THE RECORDS
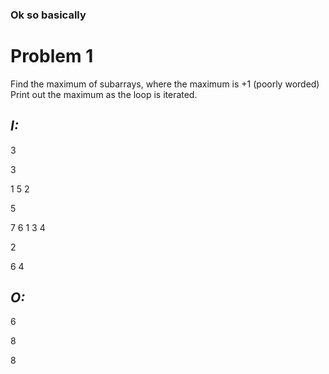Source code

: ### Ok so basically

# Problem 1

Find the maximum of subarrays, where the maximum is +1 (poorly worded)
Print out the maximum as the loop is iterated.

## _I:_

3

3

1 5 2

5

7 6 1 3 4

2

6 4


## _O:_
6

8

8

TASK BRIEF
From the listing above, collect every line that mentions the word "maximum".

RESPONSE TO THE TASK
Find the maximum of subarrays, where the maximum is +1 (poorly worded)
Print out the maximum as the loop is iterated.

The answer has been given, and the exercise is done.